I’m not putting the battle for world football's top job on a par with the life and death struggle for democracy in the Middle East, but the tide of people power sweeping through countries such as Tunisia, Egypt and Libya can’t help but inspire a “we can” mentality among some of us watching the drama unfold.
The FIFA election to find a leader for football's world governing body is politics not sport, and the “why them and not us?” attitude has been prevalent in the political world for years.
In my native Britain, for example, I well remember a habitual parliamentary candidate by the name of Screaming Lord Sutch, who contested a number of elections as the leader of the "Monster Raving Loony Party." Did he ever have a chance of winning anything? No! However, apart from the comic relief factor, his mere presence helped puncture the pomposity of the whole electoral process and perhaps made some people think more about the real issues by creating a ridiculous alternative.

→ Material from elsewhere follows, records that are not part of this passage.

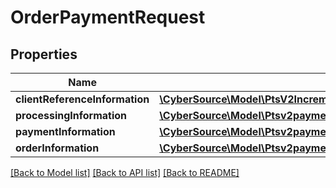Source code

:# OrderPaymentRequest

## Properties
Name | Type | Description | Notes
------------ | ------------- | ------------- | -------------
**clientReferenceInformation** | [**\CyberSource\Model\PtsV2IncrementalAuthorizationPatch201ResponseClientReferenceInformation**](PtsV2IncrementalAuthorizationPatch201ResponseClientReferenceInformation.md) |  | [optional] 
**processingInformation** | [**\CyberSource\Model\Ptsv2paymentreferencesidintentsProcessingInformation**](Ptsv2paymentreferencesidintentsProcessingInformation.md) |  | [optional] 
**paymentInformation** | [**\CyberSource\Model\Ptsv2paymentreferencesidintentsPaymentInformation**](Ptsv2paymentreferencesidintentsPaymentInformation.md) |  | [optional] 
**orderInformation** | [**\CyberSource\Model\Ptsv2paymentreferencesidintentsOrderInformation**](Ptsv2paymentreferencesidintentsOrderInformation.md) |  | [optional] 

[[Back to Model list]](../README.md#documentation-for-models) [[Back to API list]](../README.md#documentation-for-api-endpoints) [[Back to README]](../README.md)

In the United States, Ross Perot twice ran for president as an independent candidate without having any realistic chance of winning. However, his entry at least challenged the status quo and provided a choice, perhaps forcing traditional candidates to work harder at proving their policies were indeed any better than those of the red herring.
In film, the ultimate example of a maverick candidacy was in the movie "Brewster’s Millions," in which minor league baseball pitcher Monty Brewster, played by Richard Prior, used part of his inherited fortune on a mayoral campaign in New York as leader of a party he named “None of the Above.” The premise being that none of the candidates truly had the good of the people at heart, so why not vote for None of the Above?

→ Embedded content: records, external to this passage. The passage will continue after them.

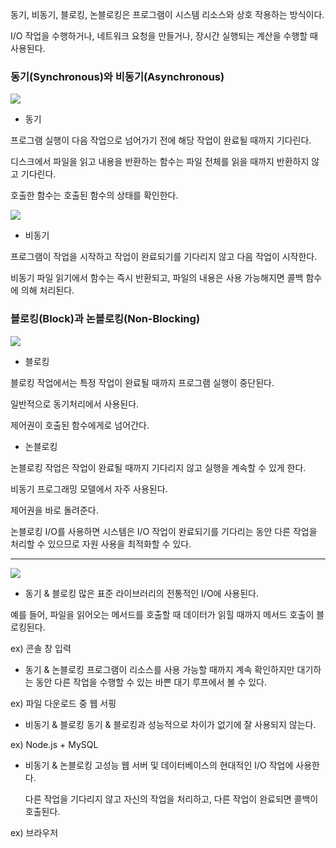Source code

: 동기, 비동기, 블로킹, 논블로킹은 프로그램이 시스템 리소스와 상호 작용하는 방식이다.

I/O 작업을 수행하거나, 네트워크 요청을 만들거나, 장시간 실행되는 계산을 수행할 때 사용된다.

### 동기(Synchronous)와 비동기(Asynchronous)
![](https://velog.velcdn.com/images/tme2685/post/bf0c46f1-23d5-403b-981c-fd410a1b7046/image.png)


- 동기
  
프로그램 실행이 다음 작업으로 넘어가기 전에 해당 작업이 완료될 때까지 기다린다.

디스크에서 파일을 읽고 내용을 반환하는 함수는 파일 전체를 읽을 때까지 반환하지 않고 기다린다.

호출한 함수는 호출된 함수의 상태를 확인한다.

![](https://velog.velcdn.com/images/tme2685/post/bbddcb9d-3d8f-451a-9b38-e42af851864b/image.png)
- 비동기
  
프로그램이 작업을 시작하고 작업이 완료되기를 기다리지 않고 다음 작업이 시작한다.

비동기 파일 읽기에서 함수는 즉시 반환되고, 파일의 내용은 사용 가능해지면 콜백 함수에 의해 처리된다.

### 블로킹(Block)과 논블로킹(Non-Blocking)
![](https://velog.velcdn.com/images/tme2685/post/9038c388-6ae6-4612-822a-1f298670978a/image.png)
- 블로킹
  
블로킹 작업에서는 특정 작업이 완료될 때까지 프로그램 실행이 중단된다.

일반적으로 동기처리에서 사용된다. 

제어권이 호출된 함수에게로 넘어간다.

- 논블로킹
  
논블로킹 작업은 작업이 완료될 때까지 기다리지 않고 실행을 계속할 수 있게 한다.

비동기 프로그래밍 모델에서 자주 사용된다.

제어권을 바로 돌려준다.

논블로킹 I/O를 사용하면 시스템은 I/O 작업이 완료되기를 기다리는 동안 다른 작업을 처리할 수 있으므로 자원 사용을 최적화할 수 있다.

---

![](https://img1.daumcdn.net/thumb/R1280x0/?scode=mtistory2&fname=https%3A%2F%2Fblog.kakaocdn.net%2Fdn%2Fda50Yz%2Fbtq0Dsje4ZV%2FlGe8H8nZgdBdgFvo7IczS0%2Fimg.png)

- 동기 & 블로킹
   많은 표준 라이브러리의 전통적인 I/O에 사용된다.
  
예를 들어, 파일을 읽어오는 메서드를 호출할 때 데이터가 읽힐 때까지 메서드 호출이 블로킹된다.

ex) 콘솔 창 입력

- 동기 & 논블로킹
 프로그램이 리소스를 사용 가능할 때까지 계속 확인하지만 대기하는 동안 다른 작업을 수행할 수 있는 바쁜 대기 루프에서 볼 수 있다.

ex) 파일 다운로드 중 웹 서핑

- 비동기 & 블로킹
   동기 & 블로킹과 성능적으로 차이가 없기에 잘 사용되지 않는다.
  
ex) Node.js + MySQL

- 비동기 & 논블로킹
   고성능 웹 서버 및 데이터베이스의 현대적인 I/O 작업에 사용한다.
  
   다른 작업을 기다리지 않고 자신의 작업을 처리하고, 다른 작업이 완료되면 콜백이 호출된다.
  
ex) 브라우저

Unfortunately for Brewster, the people took to the idea and he found himself turned from a rebel into a viable candidate - a perfect example of democracy in action. However, that was not in his plans, and, having sought to thumb his nose at the whole democratic process, he was forced to concede that it actually worked.
His solution, when faced with that ultimate irony, was to withdraw from the race, reasoning that while he was of the people and for the people, he had nothing more substantial than a few good intentions with which to lead the people.

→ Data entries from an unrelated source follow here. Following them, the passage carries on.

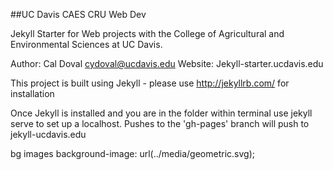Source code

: ##UC Davis CAES CRU Web Dev

Jekyll Starter for Web projects with the College of Agricultural and Environmental Sciences at UC Davis.

Author: Cal Doval cydoval@ucdavis.edu
Website: Jekyll-starter.ucdavis.edu

This project is built using Jekyll - please use http://jekyllrb.com/ for installation

Once Jekyll is installed and you are in the folder within terminal use jekyll serve to set up a localhost. Pushes to the 'gh-pages' branch will push to jekyll-ucdavis.edu


bg images
background-image: url(../media/geometric.svg);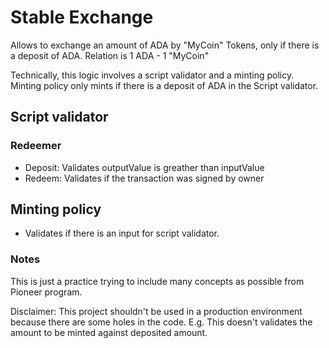 # Stable Exchange

Allows to exchange an amount of ADA by "MyCoin" Tokens, only if there is a deposit of ADA. Relation is 1 ADA - 1 "MyCoin"

Technically, this logic involves a script validator and a minting policy. Minting policy only mints if there is a deposit of ADA in the Script validator.

## Script validator

### Redeemer
- Deposit: Validates outputValue is greather than inputValue
- Redeem: Validates if the transaction was signed by owner

## Minting policy
- Validates if there is an input for script validator.

### Notes
This is just a practice trying to include many concepts as possible from Pioneer program.

Disclaimer: This project shouldn't be used in a production environment because there are some holes in the code. E.g. This doesn't validates the amount to be minted against deposited amount.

How does that relate to Wahl’s bid to become FIFA president? Well, though I’m sure Grant would like to see himself as the people’s candidate - an everyman seeking to snatch the game back from the autocrats - I just wonder whether there can be enough substance behind his bid to see it through in the unlikely event of a victory.
Don’t get me wrong, giving the public a voice at football's top table is a laudable ambition. But, as Monty Brewster discovered, you have to be careful what you wish for.
Grant is a respected journalist. As such, I assume he’s reactive not proactive because it’s our job to break the news not make the news. However, as FIFA president you are the game’s ultimate catalyst. It’s you that makes things happen.
And while, like all of us who love soccer, Grant will have a million theories on how things could be done better, ideas are a dime a dozen. It’s the implementation that counts, with the all the determination, cunning, diplomacy, connections, business acumen, and ruthlessness that it entails.
Therefore, in the event that he does get his name on the ballot, one question above all needs to be considered - would a vote for Grant Wahl be a vote for a legitimate candidate who could take the game forward, or for None of the Above?